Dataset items
- Opening Delimiter -
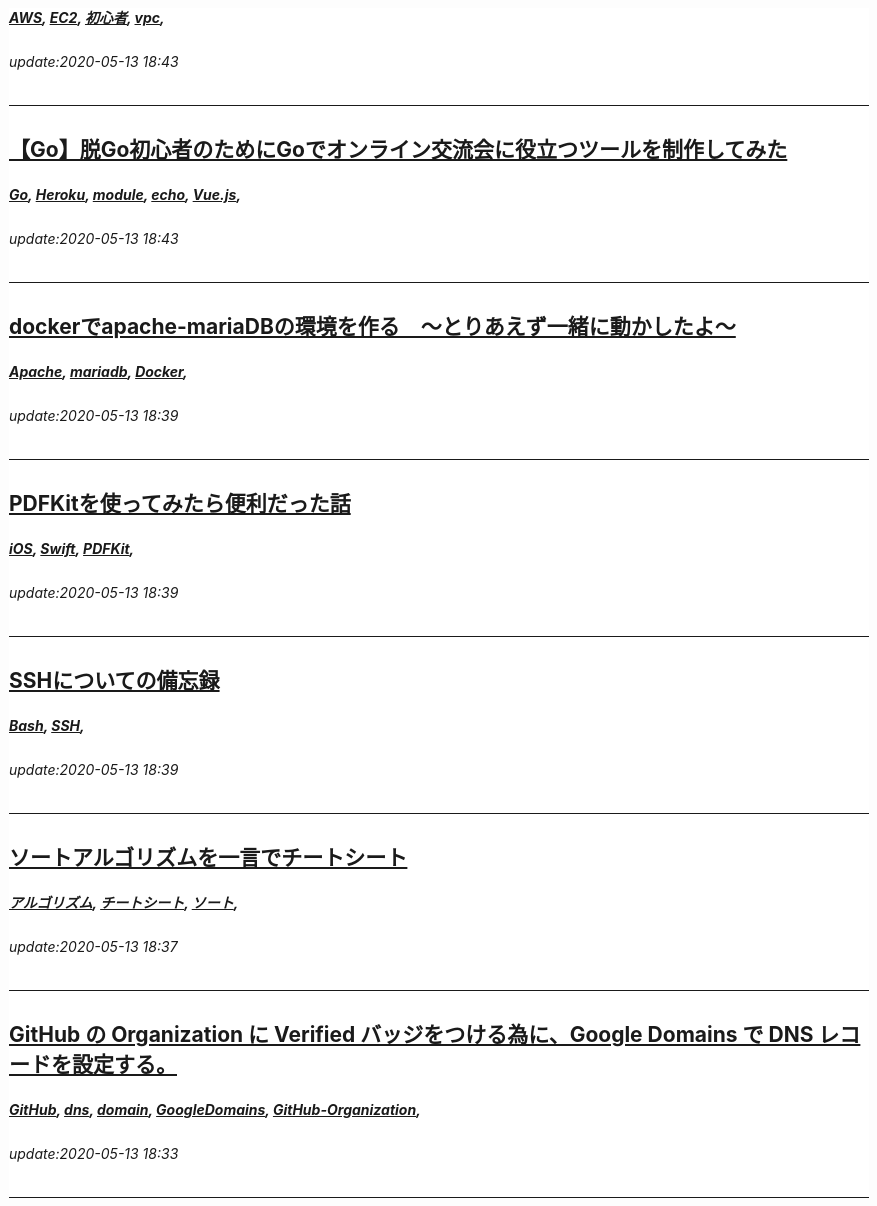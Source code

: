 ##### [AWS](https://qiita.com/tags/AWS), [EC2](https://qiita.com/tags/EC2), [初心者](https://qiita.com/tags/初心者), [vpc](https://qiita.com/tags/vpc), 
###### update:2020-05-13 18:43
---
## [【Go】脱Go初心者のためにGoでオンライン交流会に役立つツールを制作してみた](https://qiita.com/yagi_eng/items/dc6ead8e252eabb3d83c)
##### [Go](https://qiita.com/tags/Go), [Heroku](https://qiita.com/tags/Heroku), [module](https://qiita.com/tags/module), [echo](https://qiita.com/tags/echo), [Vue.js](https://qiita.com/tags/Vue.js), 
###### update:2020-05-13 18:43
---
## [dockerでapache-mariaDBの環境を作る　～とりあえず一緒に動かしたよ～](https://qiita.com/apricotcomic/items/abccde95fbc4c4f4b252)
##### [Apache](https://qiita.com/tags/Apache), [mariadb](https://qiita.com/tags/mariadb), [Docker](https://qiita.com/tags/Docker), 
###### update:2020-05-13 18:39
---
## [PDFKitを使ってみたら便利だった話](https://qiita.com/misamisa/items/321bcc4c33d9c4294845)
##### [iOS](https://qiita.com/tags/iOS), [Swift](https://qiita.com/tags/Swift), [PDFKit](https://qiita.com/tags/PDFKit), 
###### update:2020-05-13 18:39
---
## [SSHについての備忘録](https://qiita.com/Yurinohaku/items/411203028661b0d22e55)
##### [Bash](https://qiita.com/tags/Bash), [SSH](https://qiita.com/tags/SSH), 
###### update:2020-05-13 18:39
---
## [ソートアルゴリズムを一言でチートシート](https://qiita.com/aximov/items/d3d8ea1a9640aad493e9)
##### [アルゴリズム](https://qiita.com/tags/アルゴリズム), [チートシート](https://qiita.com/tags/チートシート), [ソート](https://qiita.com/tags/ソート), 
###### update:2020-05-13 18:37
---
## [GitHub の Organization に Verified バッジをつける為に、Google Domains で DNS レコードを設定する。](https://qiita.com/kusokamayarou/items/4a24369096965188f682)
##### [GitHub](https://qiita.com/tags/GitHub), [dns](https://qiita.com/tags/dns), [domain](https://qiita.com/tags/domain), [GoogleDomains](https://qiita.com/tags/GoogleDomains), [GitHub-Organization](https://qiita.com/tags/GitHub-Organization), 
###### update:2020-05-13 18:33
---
- Closing Delimiter -
- Opening Delimiter -
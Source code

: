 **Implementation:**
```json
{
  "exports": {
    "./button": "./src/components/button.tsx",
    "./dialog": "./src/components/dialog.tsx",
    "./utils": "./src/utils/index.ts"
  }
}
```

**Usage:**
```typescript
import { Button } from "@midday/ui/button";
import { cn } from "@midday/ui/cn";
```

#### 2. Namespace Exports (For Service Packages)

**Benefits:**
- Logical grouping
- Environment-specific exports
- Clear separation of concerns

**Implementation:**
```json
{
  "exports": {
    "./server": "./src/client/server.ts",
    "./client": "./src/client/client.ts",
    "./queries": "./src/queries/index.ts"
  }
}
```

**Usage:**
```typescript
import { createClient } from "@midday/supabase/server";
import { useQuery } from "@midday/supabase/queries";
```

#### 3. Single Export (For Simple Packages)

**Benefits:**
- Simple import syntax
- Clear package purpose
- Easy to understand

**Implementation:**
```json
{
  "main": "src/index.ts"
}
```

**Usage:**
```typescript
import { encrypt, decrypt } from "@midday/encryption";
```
- Closing Delimiter -
- Opening Delimiter -
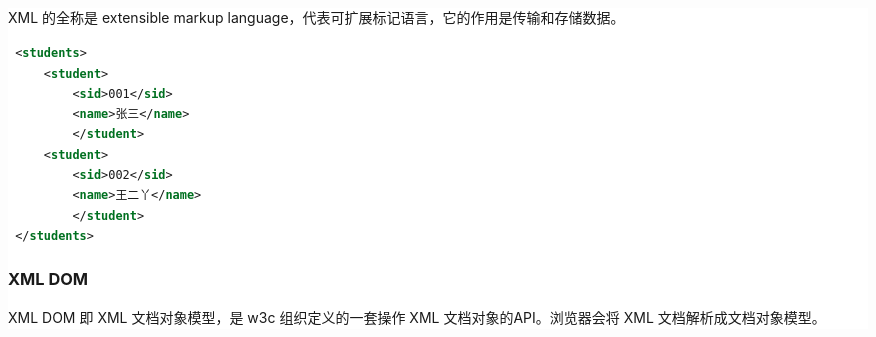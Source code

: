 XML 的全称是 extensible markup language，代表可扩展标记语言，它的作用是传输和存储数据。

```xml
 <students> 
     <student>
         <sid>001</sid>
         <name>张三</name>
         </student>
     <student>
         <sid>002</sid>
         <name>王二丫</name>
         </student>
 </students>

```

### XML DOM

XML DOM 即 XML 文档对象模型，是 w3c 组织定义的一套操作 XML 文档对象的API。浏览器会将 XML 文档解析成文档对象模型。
- Closing Delimiter -
**WHAT IS REQUIRED**
Search the data for "index" and list every line in which it occurs.

**PROBLEM SOLUTION**
    "./utils": "./src/utils/index.ts"
    "./queries": "./src/queries/index.ts"
  "main": "src/index.ts"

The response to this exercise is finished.